Haldol under the tongue

The anti-depressant drug Prozac could be used to tackle one of the deadliest childhood tumours and possibly other types of cancer, scientists said.

Fluoxetine—the chemical name for Prozac—works to fight the highly aggressive neuroblastoma, which is most common in young children.

The breakthrough led by Brunel University London could spare young patients treatment with highly toxic cocktails of chemotherapy drugs and radiation.

“Prozac has the potential to be used in children with neuroblastoma as a new and effective anti-cancer drug, but with less toxicity than current cancer treatments,” said Professor Arturo Sala.

Publishing the results today in Oncogenesis, the team show Prozac can stabilise a protein encoded by the gene CDKN1B that kills neuroblastoma cells and slows their growth. And crucially, the doses needed are safe for children, which they call ‘a major clinical advance’.

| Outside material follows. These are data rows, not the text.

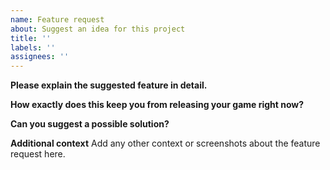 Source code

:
 ```yaml
---
name: Feature request
about: Suggest an idea for this project
title: ''
labels: ''
assignees: ''
---
```


**Please explain the suggested feature in detail.**

**How exactly does this keep you from releasing your game right now?**

**Can you suggest a possible solution?**

**Additional context**
Add any other context or screenshots about the feature request here.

Researchers found significantly fewer metastases (when cancer spreads from one part of the body to another) in organs such as liver, kidneys and bone marrows in mice on Prozac.

The idea to use Prozac to treat cancer came after previous studies found people on long-term treatment for psychotic illnesses have lower cancer rates.

Working with Italy’s D’Annunzio University of Chieti–Pescara, they made the discovery using a gene-editing tool called CRISPR. CRISPR let them target the CDKN1B gene, which is downregulated in cancers with mutation of the oncogene MYC, such as neuroblastoma.

Prozac could potentially treat other cancers too, said Prof Sala: “Since Prozac targets MYC-expressing cancer cells, it could possibly be used to treat a wide range of human cancers with high MYC expression, for example big killers such as breast cancer or prostate cancer.”

Neuroblastoma is the most commonly diagnosed cancer in the first year of life and is responsible for most cancer deaths in babies. Even with surgery, radiotherapy and chemotherapy, the average patient with high-risk metastatic disease lives less than 3 years. Relapse is common, so finding a less toxic drug to prolong remission could be life-changing.